> _Exercise details_: For this exercise, report every line of the material that includes "языка".

> _Data supplied_:
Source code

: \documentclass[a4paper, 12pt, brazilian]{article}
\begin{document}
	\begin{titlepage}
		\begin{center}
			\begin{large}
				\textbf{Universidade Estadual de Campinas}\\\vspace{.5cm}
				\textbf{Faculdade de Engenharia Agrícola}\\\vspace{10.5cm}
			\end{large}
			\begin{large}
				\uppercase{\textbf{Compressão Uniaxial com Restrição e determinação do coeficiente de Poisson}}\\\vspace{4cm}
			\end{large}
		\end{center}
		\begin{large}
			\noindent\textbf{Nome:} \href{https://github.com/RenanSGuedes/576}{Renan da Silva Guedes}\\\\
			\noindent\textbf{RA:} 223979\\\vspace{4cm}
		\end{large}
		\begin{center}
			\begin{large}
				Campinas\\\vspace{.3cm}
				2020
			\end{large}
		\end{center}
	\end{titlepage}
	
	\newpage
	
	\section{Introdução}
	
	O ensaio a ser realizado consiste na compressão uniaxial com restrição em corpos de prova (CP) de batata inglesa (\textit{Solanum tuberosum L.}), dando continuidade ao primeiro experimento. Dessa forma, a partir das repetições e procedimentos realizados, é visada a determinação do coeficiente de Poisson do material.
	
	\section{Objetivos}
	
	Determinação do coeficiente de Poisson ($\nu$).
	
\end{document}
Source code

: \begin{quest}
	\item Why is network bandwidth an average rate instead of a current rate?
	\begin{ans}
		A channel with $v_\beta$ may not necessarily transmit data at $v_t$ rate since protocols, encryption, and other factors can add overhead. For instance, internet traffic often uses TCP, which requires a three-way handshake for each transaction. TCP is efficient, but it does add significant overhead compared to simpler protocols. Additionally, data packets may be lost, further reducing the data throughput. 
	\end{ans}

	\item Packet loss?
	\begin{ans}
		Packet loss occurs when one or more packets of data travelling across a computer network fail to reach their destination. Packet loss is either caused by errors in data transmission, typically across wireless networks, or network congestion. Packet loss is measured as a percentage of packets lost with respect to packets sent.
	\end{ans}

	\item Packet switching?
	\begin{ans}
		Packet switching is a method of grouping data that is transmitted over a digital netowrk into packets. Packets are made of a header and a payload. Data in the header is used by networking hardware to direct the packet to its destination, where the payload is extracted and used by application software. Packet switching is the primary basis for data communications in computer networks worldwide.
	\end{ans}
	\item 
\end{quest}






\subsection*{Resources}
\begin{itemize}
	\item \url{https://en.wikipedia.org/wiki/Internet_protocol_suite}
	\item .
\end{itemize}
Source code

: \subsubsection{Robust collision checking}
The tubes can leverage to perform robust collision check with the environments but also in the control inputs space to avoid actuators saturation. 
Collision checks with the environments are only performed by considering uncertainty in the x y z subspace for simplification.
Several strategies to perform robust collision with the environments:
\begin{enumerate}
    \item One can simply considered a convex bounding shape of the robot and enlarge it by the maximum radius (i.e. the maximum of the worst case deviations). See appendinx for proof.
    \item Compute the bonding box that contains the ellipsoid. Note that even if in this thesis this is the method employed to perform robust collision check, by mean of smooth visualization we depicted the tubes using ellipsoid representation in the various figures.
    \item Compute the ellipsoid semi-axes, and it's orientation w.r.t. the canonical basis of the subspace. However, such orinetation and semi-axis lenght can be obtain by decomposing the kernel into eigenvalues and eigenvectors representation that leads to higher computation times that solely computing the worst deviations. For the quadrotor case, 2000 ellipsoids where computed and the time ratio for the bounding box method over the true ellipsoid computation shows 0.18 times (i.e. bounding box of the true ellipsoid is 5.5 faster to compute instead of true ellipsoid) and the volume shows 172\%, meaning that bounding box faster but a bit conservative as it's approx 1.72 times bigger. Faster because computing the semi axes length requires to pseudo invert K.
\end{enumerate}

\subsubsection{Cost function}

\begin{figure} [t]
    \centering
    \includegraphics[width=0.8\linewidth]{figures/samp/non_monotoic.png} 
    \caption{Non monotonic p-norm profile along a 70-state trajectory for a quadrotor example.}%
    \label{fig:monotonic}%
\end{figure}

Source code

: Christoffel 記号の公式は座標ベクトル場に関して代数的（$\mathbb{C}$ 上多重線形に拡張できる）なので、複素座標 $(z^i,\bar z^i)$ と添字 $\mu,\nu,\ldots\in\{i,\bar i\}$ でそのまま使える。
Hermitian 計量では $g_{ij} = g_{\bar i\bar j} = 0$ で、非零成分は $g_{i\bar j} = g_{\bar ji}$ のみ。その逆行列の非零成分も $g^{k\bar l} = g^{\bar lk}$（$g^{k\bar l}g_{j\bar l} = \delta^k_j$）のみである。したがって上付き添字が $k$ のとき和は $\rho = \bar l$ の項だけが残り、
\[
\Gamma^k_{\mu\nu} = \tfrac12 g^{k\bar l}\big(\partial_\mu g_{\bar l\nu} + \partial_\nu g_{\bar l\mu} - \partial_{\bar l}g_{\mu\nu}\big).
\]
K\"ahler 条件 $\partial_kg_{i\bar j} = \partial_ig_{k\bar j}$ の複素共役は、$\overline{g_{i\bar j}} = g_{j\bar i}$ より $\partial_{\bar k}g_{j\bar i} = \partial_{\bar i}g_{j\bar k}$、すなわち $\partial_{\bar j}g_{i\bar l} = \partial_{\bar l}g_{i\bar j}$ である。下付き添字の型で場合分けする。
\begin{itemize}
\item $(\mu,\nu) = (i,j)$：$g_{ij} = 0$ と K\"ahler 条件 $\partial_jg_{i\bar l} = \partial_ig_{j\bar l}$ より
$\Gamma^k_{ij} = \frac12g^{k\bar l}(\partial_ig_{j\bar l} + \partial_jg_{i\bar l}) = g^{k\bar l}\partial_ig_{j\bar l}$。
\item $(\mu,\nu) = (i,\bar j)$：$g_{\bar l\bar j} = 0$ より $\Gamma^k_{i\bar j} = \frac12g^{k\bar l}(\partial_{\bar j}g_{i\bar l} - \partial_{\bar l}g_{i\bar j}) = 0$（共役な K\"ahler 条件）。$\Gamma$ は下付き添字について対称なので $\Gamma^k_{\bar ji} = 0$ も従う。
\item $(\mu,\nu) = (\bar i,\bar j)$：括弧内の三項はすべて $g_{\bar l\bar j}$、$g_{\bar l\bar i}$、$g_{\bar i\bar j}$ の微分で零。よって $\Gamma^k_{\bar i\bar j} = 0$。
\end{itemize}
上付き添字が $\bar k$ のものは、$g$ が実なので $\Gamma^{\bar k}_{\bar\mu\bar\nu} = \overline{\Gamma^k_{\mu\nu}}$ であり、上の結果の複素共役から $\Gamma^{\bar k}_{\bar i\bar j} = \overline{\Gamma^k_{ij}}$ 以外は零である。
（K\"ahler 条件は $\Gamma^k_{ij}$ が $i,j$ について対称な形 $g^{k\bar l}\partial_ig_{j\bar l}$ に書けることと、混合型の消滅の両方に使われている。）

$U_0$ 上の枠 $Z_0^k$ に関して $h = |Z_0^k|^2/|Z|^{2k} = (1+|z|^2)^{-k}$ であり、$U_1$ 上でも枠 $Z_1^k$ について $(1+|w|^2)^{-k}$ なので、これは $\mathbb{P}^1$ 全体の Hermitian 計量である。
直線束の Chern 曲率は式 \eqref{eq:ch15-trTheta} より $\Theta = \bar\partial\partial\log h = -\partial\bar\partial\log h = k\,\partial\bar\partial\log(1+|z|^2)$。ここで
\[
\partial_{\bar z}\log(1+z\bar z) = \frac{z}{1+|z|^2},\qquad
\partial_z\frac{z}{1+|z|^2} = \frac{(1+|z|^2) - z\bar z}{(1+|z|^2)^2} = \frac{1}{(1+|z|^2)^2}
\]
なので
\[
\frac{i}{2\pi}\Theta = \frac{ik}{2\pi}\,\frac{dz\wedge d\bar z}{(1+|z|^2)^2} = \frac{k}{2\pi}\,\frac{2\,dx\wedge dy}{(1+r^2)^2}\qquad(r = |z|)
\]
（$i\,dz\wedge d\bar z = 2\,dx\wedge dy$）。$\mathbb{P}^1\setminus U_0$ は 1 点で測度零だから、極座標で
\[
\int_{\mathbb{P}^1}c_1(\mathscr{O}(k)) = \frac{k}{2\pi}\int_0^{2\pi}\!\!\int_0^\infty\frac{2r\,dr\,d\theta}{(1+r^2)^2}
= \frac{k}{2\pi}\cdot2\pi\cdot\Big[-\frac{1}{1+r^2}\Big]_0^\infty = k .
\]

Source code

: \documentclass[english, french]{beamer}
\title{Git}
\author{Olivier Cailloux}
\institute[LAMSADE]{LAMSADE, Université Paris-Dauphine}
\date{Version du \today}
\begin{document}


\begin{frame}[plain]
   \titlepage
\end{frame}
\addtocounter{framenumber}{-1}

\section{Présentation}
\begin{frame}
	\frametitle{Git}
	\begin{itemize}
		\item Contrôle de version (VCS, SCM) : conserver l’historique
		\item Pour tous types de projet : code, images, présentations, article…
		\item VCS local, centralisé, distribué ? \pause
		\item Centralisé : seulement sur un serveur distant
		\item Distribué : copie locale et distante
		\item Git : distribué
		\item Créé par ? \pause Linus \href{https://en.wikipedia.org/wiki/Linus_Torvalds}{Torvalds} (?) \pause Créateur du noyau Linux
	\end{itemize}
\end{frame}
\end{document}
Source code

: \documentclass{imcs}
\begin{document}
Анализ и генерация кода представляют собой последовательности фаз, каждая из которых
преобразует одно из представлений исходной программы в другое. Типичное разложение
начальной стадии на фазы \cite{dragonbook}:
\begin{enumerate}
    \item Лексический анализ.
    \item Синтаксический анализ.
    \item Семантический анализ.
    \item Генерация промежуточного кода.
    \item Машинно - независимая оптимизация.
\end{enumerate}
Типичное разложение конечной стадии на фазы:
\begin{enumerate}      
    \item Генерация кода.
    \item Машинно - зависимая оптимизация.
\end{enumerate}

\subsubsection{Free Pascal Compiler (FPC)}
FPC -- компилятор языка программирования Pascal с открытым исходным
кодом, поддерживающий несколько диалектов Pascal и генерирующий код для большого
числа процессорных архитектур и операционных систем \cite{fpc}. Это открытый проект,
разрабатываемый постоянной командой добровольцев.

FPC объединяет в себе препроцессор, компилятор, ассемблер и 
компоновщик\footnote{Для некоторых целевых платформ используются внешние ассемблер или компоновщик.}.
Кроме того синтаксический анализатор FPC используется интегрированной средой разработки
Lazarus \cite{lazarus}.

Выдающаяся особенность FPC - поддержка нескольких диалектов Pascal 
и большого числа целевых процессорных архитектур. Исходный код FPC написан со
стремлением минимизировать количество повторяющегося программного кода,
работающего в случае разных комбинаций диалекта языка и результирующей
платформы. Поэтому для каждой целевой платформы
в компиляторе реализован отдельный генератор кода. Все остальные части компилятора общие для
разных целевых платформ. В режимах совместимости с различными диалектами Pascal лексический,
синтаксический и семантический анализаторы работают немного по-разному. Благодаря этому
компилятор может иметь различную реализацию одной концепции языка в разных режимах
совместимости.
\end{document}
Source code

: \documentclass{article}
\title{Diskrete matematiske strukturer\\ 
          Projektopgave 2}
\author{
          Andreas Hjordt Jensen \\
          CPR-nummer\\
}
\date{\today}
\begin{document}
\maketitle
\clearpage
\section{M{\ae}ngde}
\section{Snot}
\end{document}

> _Your solution_:
FPC -- компилятор языка программирования Pascal с открытым исходным
работающего в случае разных комбинаций диалекта языка и результирующей
компилятор может иметь различную реализацию одной концепции языка в разных режимах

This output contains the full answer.